Suddenly it was dark, and I was the only one left on the beach. Mesmerized. The whole day passed, and all I have to show for it is peace of mind, a wonderfully warmed body and the sunburned chins that stuck out from under my umbrella.
In addition to the consistent, challenging waves this surfing community offers restaurants, bars, dogs, and lots of Gringos.
“Ours are free range dogs. They all have loving homes, but no one ties them up,” a Gringo coffee shop owner explained their untethered status. “They go where they want.”

Surf dogs enjoy as much community love and respect as Alaskan sled dogs.
I found them to be annoying.

Pelicans are my favorite bird to photograph. Their flock, in flight, is a tight, fast moving ballet of synchronization. I was shooting pelicans fishing in the wave recessions, which is action photography on the scale of shooting hockey or football. It is difficult to frame and focus the perspective. The dogs on the beach kept harassing the birds and messing up my photos.

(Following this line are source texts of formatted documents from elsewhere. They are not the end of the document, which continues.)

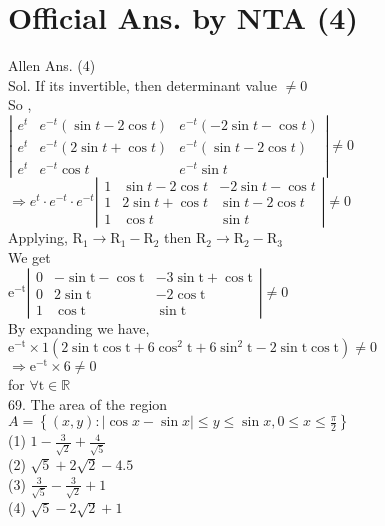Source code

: \documentclass[10pt]{article}
\begin{document}
\section*{Official Ans. by NTA (4)}
Allen Ans. (4)\\
Sol. If its invertible, then determinant value \(\neq 0\)\\
So ,\\
\(\left|\begin{array}{ccc}e^{t} & e^{-t}(\sin t-2 \cos t) & e^{-t}(-2 \sin t-\cos t) \\ e^{t} & e^{-t}(2 \sin t+\cos t) & e^{-t}(\sin t-2 \cos t) \\ e^{t} & e^{-t} \cos t & e^{-t} \sin t\end{array}\right| \neq 0\)\\
\(\Rightarrow e^{t} \cdot e^{-t} \cdot e^{-t}\left|\begin{array}{ccc}1 & \sin t-2 \cos t & -2 \sin t-\cos t \\ 1 & 2 \sin t+\cos t & \sin t-2 \cos t \\ 1 & \cos t & \sin t\end{array}\right| \neq 0\)\\
Applying, \(\mathrm{R}_{1} \rightarrow \mathrm{R}_{1}-\mathrm{R}_{2}\) then \(\mathrm{R}_{2} \rightarrow \mathrm{R}_{2}-\mathrm{R}_{3}\)\\
We get\\
\(\mathrm{e}^{-\mathrm{t}}\left|\begin{array}{ccc}0 & -\sin \mathrm{t}-\cos \mathrm{t} & -3 \sin \mathrm{t}+\cos \mathrm{t} \\ 0 & 2 \sin \mathrm{t} & -2 \cos \mathrm{t} \\ 1 & \cos \mathrm{t} & \sin \mathrm{t}\end{array}\right| \neq 0\)\\
By expanding we have,\\
\(\mathrm{e}^{-\mathrm{t}} \times 1\left(2 \sin \mathrm{t} \cos \mathrm{t}+6 \cos ^{2} \mathrm{t}+6 \sin ^{2} \mathrm{t}-2 \sin \mathrm{t} \cos \mathrm{t}\right) \neq 0\)\\
\(\Rightarrow \mathrm{e}^{-\mathrm{t}} \times 6 \neq 0\)\\
for \(\forall \mathrm{t} \in \mathbb{R}\)\\
69. The area of the region\\
\(A=\left\{(x, y):|\cos x-\sin x| \leq y \leq \sin x, 0 \leq x \leq \frac{\pi}{2}\right\}\)\\
(1) \(1-\frac{3}{\sqrt{2}}+\frac{4}{\sqrt{5}}\)\\
(2) \(\sqrt{5}+2 \sqrt{2}-4.5\)\\
(3) \(\frac{3}{\sqrt{5}}-\frac{3}{\sqrt{2}}+1\)\\
(4) \(\sqrt{5}-2 \sqrt{2}+1\)
\end{document}
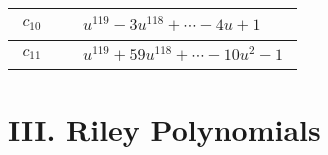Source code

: \documentclass[1p]{elsarticle_modified}
\theoremstyle{definition}
\begin{document}
\begin{tabular}{m{50pt}|m{274pt}}
\hline $$\begin{aligned}c_{10}\end{aligned}$$&$\begin{aligned}
&u^{119}-3 u^{118}+\cdots-4 u+1
\end{aligned}$\\
\hline $$\begin{aligned}c_{11}\end{aligned}$$&$\begin{aligned}
&u^{119}+59 u^{118}+\cdots-10 u^2-1
\end{aligned}$\\
\hline
\end{tabular}\newpage\renewcommand{\arraystretch}{1}
\centering \section*{ III. Riley Polynomials}
\end{document}
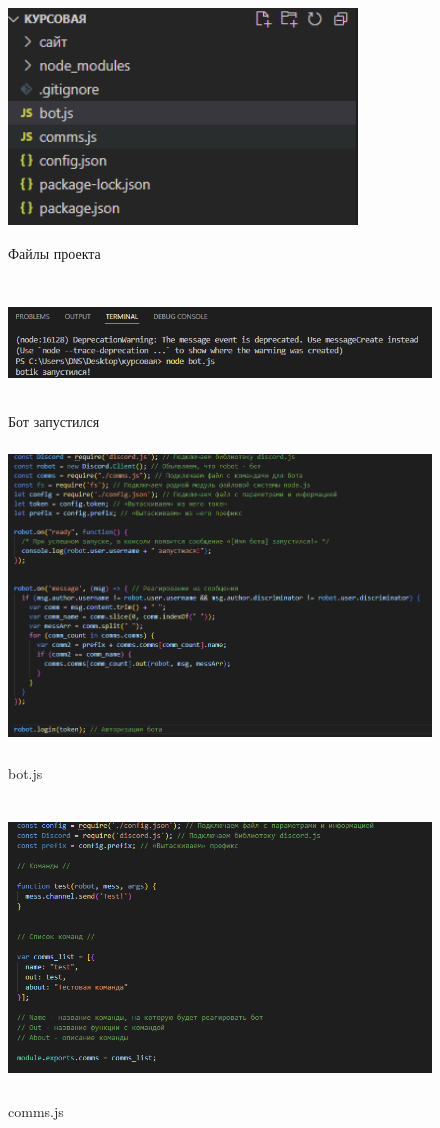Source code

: \documentclass[a4paper,12pt]{article}
\begin{document}
\begin{figure}
    \centering
    \includegraphics[width = 350px]{pictures/papki.png}
    \caption{Файлы проекта}
    \label{fig:my_label5}
    \vspace{100}
    \includegraphics[width = 500px,height = 130px]{pictures/zap.png}
    \caption{Бот запустился}
    \label{fig:my_label6}
\end{figure}

\begin{figure}
    \centering
    \includegraphics[width = 450px,height = 300px]{pictures/kod.png}
    \caption{bot.js}
    \label{fig:my_label7}
    \includegraphics[width = 450px,height = 300px]{pictures/kod2.png}
    \caption{comms.js}
    \label{fig:my_label8}
\end{figure}
\end{document}
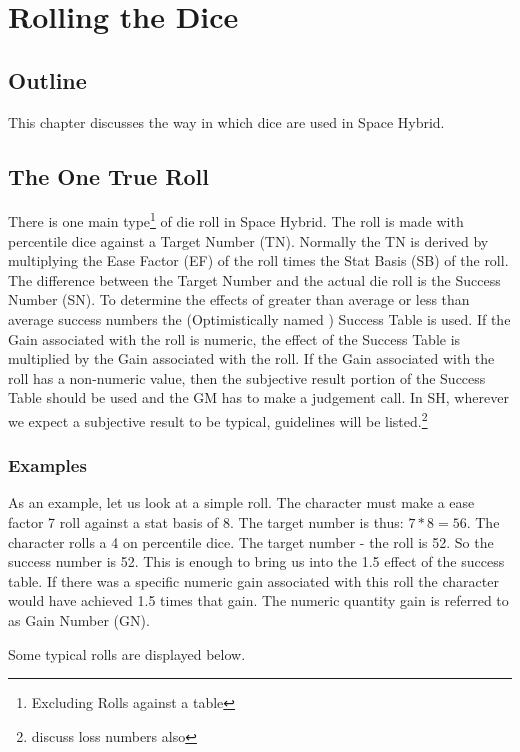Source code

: \chapter{Rolling the Dice}

\section{Outline}
This chapter discusses the way in which dice are used in Space Hybrid.

\section{The One True Roll}
There is one main type\footnote{Excluding Rolls against a table}
of die roll in Space Hybrid. The roll is made
with percentile dice against a Target Number (TN). Normally the TN is
derived by multiplying the Ease Factor (EF) of the roll times the 
Stat Basis (SB) of the roll. The difference between the Target Number 
and the actual die roll is the Success Number (SN). To determine the 
effects of greater than average or less than average success numbers 
the (Optimistically named ) Success Table is used. If the Gain 
associated with the roll is numeric, the effect of the Success Table 
is multiplied by the Gain associated with the roll.  If the Gain 
associated with the roll has a non-numeric value, then the subjective 
result portion of the Success Table should be used and the GM has to 
make a judgement call. In SH, wherever we expect a subjective result 
to be typical, guidelines will be listed.\footnote{discuss loss 
numbers also} 



\subsection{Examples}
As an example, let us look at a simple roll. The character must make a
ease factor 7 roll against a stat basis of 8. The target number is
thus: \(7*8 = 56\). The character rolls a 4 on percentile dice. The target
number - the roll is 52. So the success number is 52. This is enough to
bring us into the 1.5 effect of the success table. If there was a
specific numeric gain associated with this roll the character would
have achieved 1.5 times that gain. The numeric quantity gain is
referred to as Gain Number (GN).

Some typical rolls are displayed below.

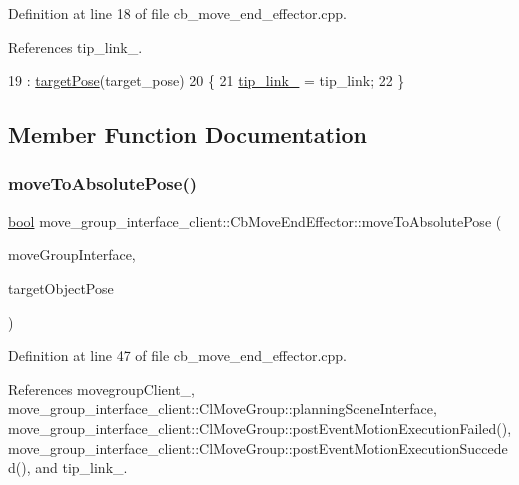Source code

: Definition at line 18 of file cb\+\_\+move\+\_\+end\+\_\+effector.\+cpp.



References tip\+\_\+link\+\_\+.


\begin{DoxyCode}
19   : \hyperlink{classmove__group__interface__client_1_1CbMoveEndEffector_a645e7131ef58ab052efbadf53ea82c59}{targetPose}(target\_pose)
20 \{
21   \hyperlink{classmove__group__interface__client_1_1CbMoveEndEffector_a26d35b0beeb0476a62a46b9b9d659251}{tip\_link\_} = tip\_link;
22 \}
\end{DoxyCode}


\subsection{Member Function Documentation}
\mbox{\label{classmove__group__interface__client_1_1CbMoveEndEffector_a7850f5f9c6fbc040b77e8456a2ecee09}} 
\subsubsection{\texorpdfstring{move\+To\+Absolute\+Pose()}{moveToAbsolutePose()}}
{\footnotesize\ttfamily \hyperlink{classbool}{bool} move\+\_\+group\+\_\+interface\+\_\+client\+::\+Cb\+Move\+End\+Effector\+::move\+To\+Absolute\+Pose (\begin{DoxyParamCaption}\item[{moveit\+::planning\+\_\+interface\+::\+Move\+Group\+Interface \&}]{move\+Group\+Interface,  }\item[{geometry\+\_\+msgs\+::\+Pose\+Stamped \&}]{target\+Object\+Pose }\end{DoxyParamCaption})\hspace{0.3cm}{\ttfamily [protected]}}



Definition at line 47 of file cb\+\_\+move\+\_\+end\+\_\+effector.\+cpp.



References movegroup\+Client\+\_\+, move\+\_\+group\+\_\+interface\+\_\+client\+::\+Cl\+Move\+Group\+::planning\+Scene\+Interface, move\+\_\+group\+\_\+interface\+\_\+client\+::\+Cl\+Move\+Group\+::post\+Event\+Motion\+Execution\+Failed(), move\+\_\+group\+\_\+interface\+\_\+client\+::\+Cl\+Move\+Group\+::post\+Event\+Motion\+Execution\+Succeded(), and tip\+\_\+link\+\_\+.



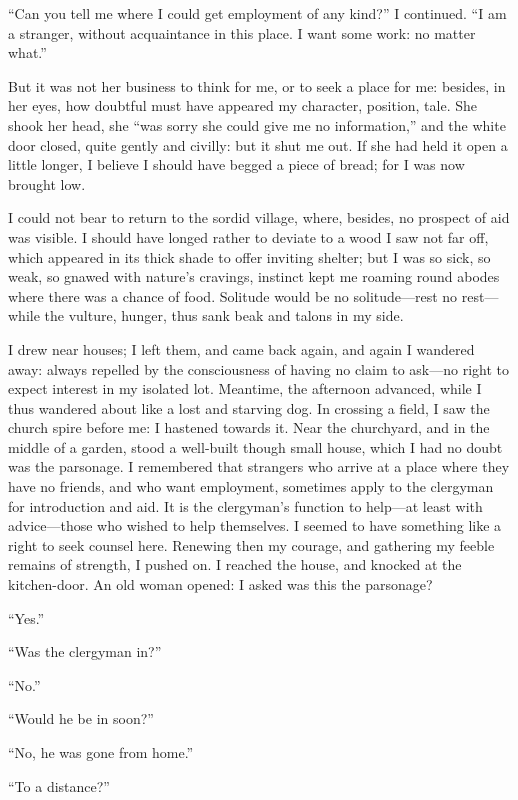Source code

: \enquote{Can you tell me where I could get employment of any kind?} I
continued. \enquote{I am a stranger, without acquaintance in this
	place. I want some work: no matter what.}

But it was not her business to think for me, or to seek a place for me:
besides, in her eyes, how doubtful must have appeared my character,
position, tale. She shook her head, she \enquote{was sorry she could
	give me no information,} and the white door closed, quite gently and
civilly: but it shut me out. If she had held it open a little longer, I
believe I should have begged a piece of bread; for I was now brought
low.

I could not bear to return to the sordid village, where, besides, no
prospect of aid was visible. I should have longed rather to deviate to
a wood I saw not far off, which appeared in its thick shade to offer
inviting shelter; but I was so sick, so weak, so gnawed with nature's
cravings, instinct kept me roaming round abodes where there was a chance
of food. Solitude would be no solitude---rest no rest---while the
vulture, hunger, thus sank beak and talons in my side.

I drew near houses; I left them, and came back again, and again I
wandered away: always repelled by the consciousness of having no claim
to ask---no right to expect interest in my isolated lot. Meantime, the
afternoon advanced, while I thus wandered about like a lost and starving
dog. In crossing a field, I saw the church spire before me: I hastened
towards it. Near the churchyard, and in the middle of a garden, stood a
well-built though small house, which I had no doubt was the parsonage.
I remembered that strangers who arrive at a place where they have no
friends, and who want employment, sometimes apply to the clergyman for
introduction and aid. It is the clergyman's function to help---at least
with advice---those who wished to help themselves. I seemed to have
something like a right to seek counsel here. Renewing then my courage,
and gathering my feeble remains of strength, I pushed on. I reached the
house, and knocked at the kitchen-door. An old woman opened: I asked
was this the parsonage?

\enquote{Yes.}

\enquote{Was the clergyman in?}

\enquote{No.}

\enquote{Would he be in soon?}

\enquote{No, he was gone from home.}

\enquote{To a distance?}

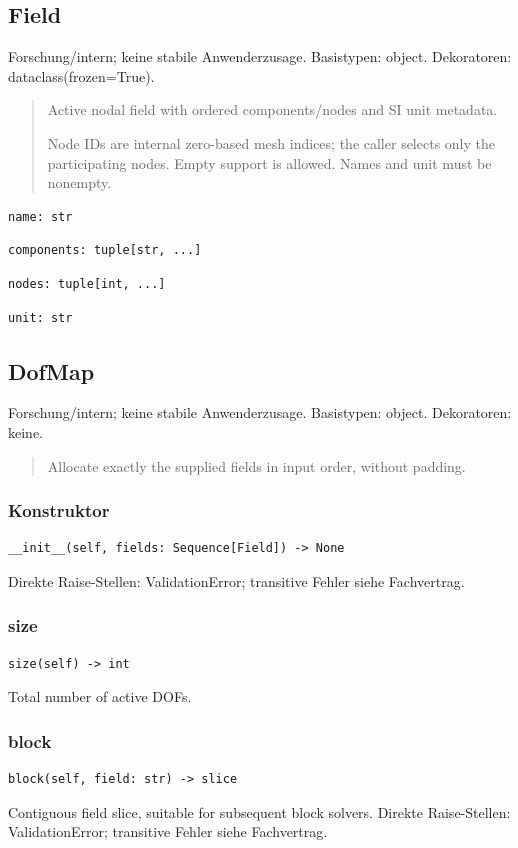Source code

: \subsection{Field}
Forschung/intern; keine stabile Anwenderzusage.
Basistypen: object. Dekoratoren: dataclass(frozen=True).
\begin{quote}
Active nodal field with ordered components/nodes and SI unit metadata.\par Node IDs are internal zero-based mesh indices; the caller selects only the participating nodes. Empty support is allowed. Names and unit must be nonempty.
\end{quote}
\begin{lstlisting}
name: str
\end{lstlisting}
\begin{lstlisting}
components: tuple[str, ...]
\end{lstlisting}
\begin{lstlisting}
nodes: tuple[int, ...]
\end{lstlisting}
\begin{lstlisting}
unit: str
\end{lstlisting}
\subsection{DofMap}
Forschung/intern; keine stabile Anwenderzusage.
Basistypen: object. Dekoratoren: keine.
\begin{quote}
Allocate exactly the supplied fields in input order, without padding.
\end{quote}
\subsubsection*{Konstruktor}
\begin{lstlisting}
__init__(self, fields: Sequence[Field]) -> None
\end{lstlisting}
Direkte Raise-Stellen: ValidationError; transitive Fehler siehe Fachvertrag.
\subsubsection*{size}
\begin{lstlisting}
size(self) -> int
\end{lstlisting}
Total number of active DOFs.
\subsubsection*{block}
\begin{lstlisting}
block(self, field: str) -> slice
\end{lstlisting}
Contiguous field slice, suitable for subsequent block solvers.
Direkte Raise-Stellen: ValidationError; transitive Fehler siehe Fachvertrag.
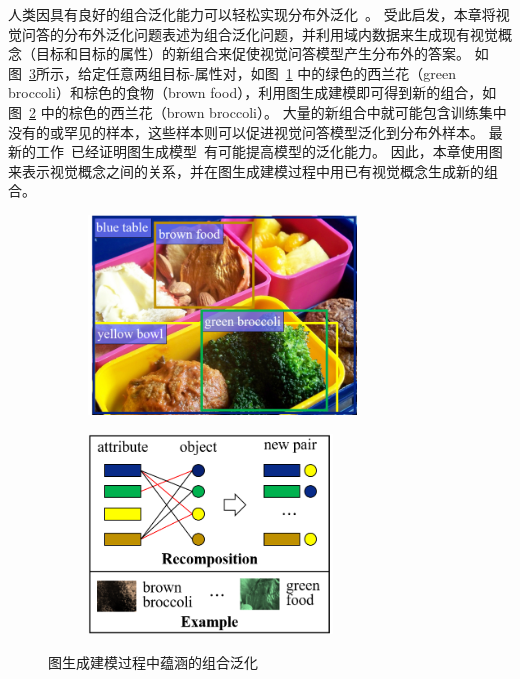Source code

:人类因具有良好的组合泛化能力可以轻松实现分布外泛化~\cite{lake2017building}。
受此启发，本章将视觉问答的分布外泛化问题表述为组合泛化问题，并利用域内数据来生成现有视觉概念（目标和目标的属性）的新组合来促使视觉问答模型产生分布外的答案。
如图~\ref{fig:c3_motivation}所示，给定任意两组目标-属性对，如图~\ref{fig:c3_1} 中的绿色的西兰花（green broccoli）和棕色的食物（brown food），利用图生成建模即可得到新的组合，如图~\ref{fig:c3_2} 中的棕色的西兰花（brown broccoli）。
大量的新组合中就可能包含训练集中没有的或罕见的样本，这些样本则可以促进视觉问答模型泛化到分布外样本。
最新的工作~\cite{dai2018adversarial,zheng2020distribution}已经证明图生成模型~\cite{wang2018graphgan}有可能提高模型的泛化能力。
因此，本章使用图来表示视觉概念之间的关系，并在图生成建模过程中用已有视觉概念生成新的组合。



\begin{figure}[!t]
\begin{subfigure}[b]{0.495\textwidth}
\centering
\includegraphics[height=5.3cm]{figure/c3_f1.png}
\label{fig:c3_1}
\end{subfigure}
\begin{subfigure}[b]{0.495\textwidth}
\centering
\includegraphics[height=5.3cm]{figure/c3_f2.png}
\label{fig:c3_2}
\end{subfigure}
\caption{图生成建模过程中蕴涵的组合泛化}
\label{fig:c3_motivation}
\end{figure}


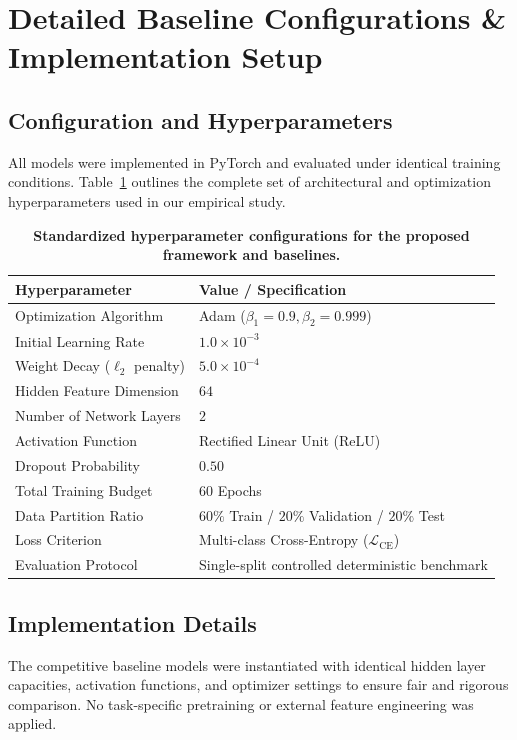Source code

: \documentclass[10pt,twocolumn]{article}
\begin{document}
\section{Detailed Baseline Configurations \& Implementation Setup}
\subsection{Configuration and Hyperparameters}
All models were implemented in PyTorch and evaluated under identical training conditions. Table~\ref{tab:hyperparameters} outlines the complete set of architectural and optimization hyperparameters used in our empirical study.

\begin{table}[t]
\centering
\caption{\textbf{Standardized hyperparameter configurations for the proposed framework and baselines.}}
\begin{tabular}{ll}
\toprule
\textbf{Hyperparameter} & \textbf{Value / Specification} \\
\midrule
Optimization Algorithm & Adam ($\beta_1 = 0.9, \beta_2 = 0.999$) \\
Initial Learning Rate & $1.0 \times 10^{-3}$ \\
Weight Decay ($\ell_2$ penalty) & $5.0 \times 10^{-4}$ \\
Hidden Feature Dimension & $64$ \\
Number of Network Layers & $2$ \\
Activation Function & Rectified Linear Unit (ReLU) \\
Dropout Probability & $0.50$ \\
Total Training Budget & $60$ Epochs \\
Data Partition Ratio & $60\%$ Train / $20\%$ Validation / $20\%$ Test \\
Loss Criterion & Multi-class Cross-Entropy ($\mathcal{L}_{\mathrm{CE}}$) \\
Evaluation Protocol & Single-split controlled deterministic benchmark \\
\bottomrule
\end{tabular}
\label{tab:hyperparameters}
\end{table}

\subsection{Implementation Details}
The competitive baseline models were instantiated with identical hidden layer capacities, activation functions, and optimizer settings to ensure fair and rigorous comparison. No task-specific pretraining or external feature engineering was applied.
\end{document}
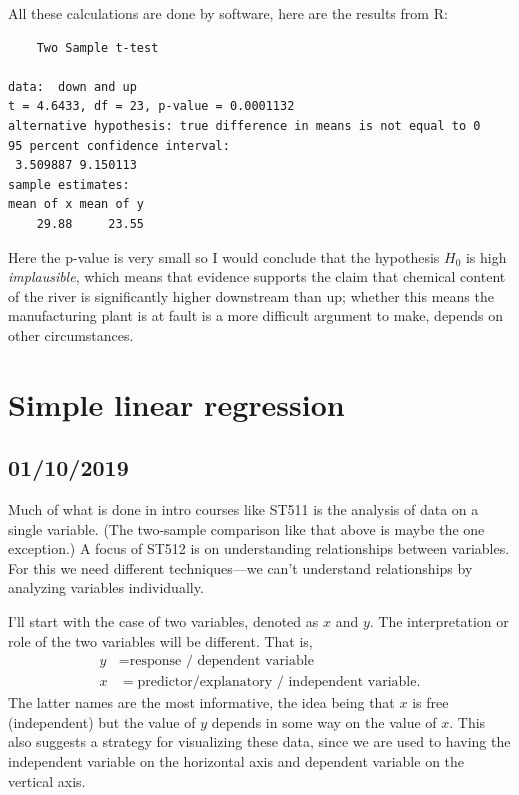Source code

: \documentclass[a4paper, 12pt]{article}
\theoremstyle{plain}
\theoremstyle{definition}
\theoremstyle{remark}
\begin{document}
All these calculations are done by software, here are the results from R:
{\small
\begin{verbatim}
	Two Sample t-test

data:  down and up
t = 4.6433, df = 23, p-value = 0.0001132
alternative hypothesis: true difference in means is not equal to 0
95 percent confidence interval:
 3.509887 9.150113
sample estimates:
mean of x mean of y 
    29.88     23.55 
\end{verbatim}
}
Here the p-value is very small so I would conclude that the hypothesis $H_0$ is high {\em implausible}, which means that evidence supports the claim that chemical content of the river is significantly higher downstream than up; whether this means the manufacturing plant is at fault is a more difficult argument to make, depends on other circumstances.  

\vfill

\pagebreak

\section{Simple linear regression}

\subsection*{01/10/2019}

Much of what is done in intro courses like ST511 is the analysis of data on a single variable.  (The two-sample comparison like that above is maybe the one exception.)  A focus of ST512 is on understanding relationships between  variables.  For this we need different techniques---we can't understand relationships by analyzing variables individually.  

I'll start with the case of two variables, denoted as $x$ and $y$.  The interpretation or role of the two variables will be different.  That is, 
\begin{align*}
y & = \text{response / dependent variable} \\
x & = \text{predictor/explanatory / independent variable}.
\end{align*}
The latter names are the most informative, the idea being that $x$ is free (independent) but the value of $y$ depends in some way on the value of $x$.  This also suggests a strategy for visualizing these data, since we are used to having the independent variable on the horizontal axis and dependent variable on the vertical axis.  
\end{document}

At another point, I was eating dinner at the beach bar, and the two House Dogs planted next to my table. Clearly, with their status as the bar’s dogs, they held themselves as Royalty and entitled to a tribute.
They were not begging; they were demanding. I extended unloving thoughts, telepathically, along the lines of, “touch my tacos and I will kill you. Seriously!”
They responded with belligerence. Dogs are saying something when they bark. I don’t speak Mexican Dog any better than I speak Spanish, but there’s no doubt, they were challenging my threat with obscene name calling.
I considered my uncharity towards them: they ask for too much. If I was eating a hotdog, I’d give ‘em a bite no problemo. But, I only had seven days in Mexico. That’s 21 meals of divine spicing, and I’m not sharing any of it with a dog.
Actually 28 meals. I never miss second breakfast in Mexico.
Every neighborhood has a storefront bakery, and first breakfast is always in a invigorating early morning walk through the hood to the bakery for a still-warm-from-the-oven pastry and a hot coffee. Second breakfast is mid-morning, and at a more traditional restaurant where a rosy señora is serving huevos and pouring coffee.
Flying to Los Cabo was easy. Car rental was easy. Driving was easy. Tropical highways almost never suffer frost heave. The right of way is always given — never demanded. That takes some getting used to.
Grocery stores are fabulous. Well appointed, and fully stocked. There are little neighborhood markets, where the meat and fresh produce are resupplied daily, and the friendly proprietor at the cash register is exceedingly pleased to have your business. The giant supermarkets, with universal variety of foods, displayed magnificently, can make the American grocery chains weep with envy. Certainly they make me weep with joy at the vast variety of foods.
The widely available, hard-packed, Mexican ice cream is wonderful.
The afternoon tradition of the siesta is especially nice.
Mostly though, wherever you go, it’s the generous, friendly, hard working, educated, Mexican people who make Mexico such a wonderful place to visit.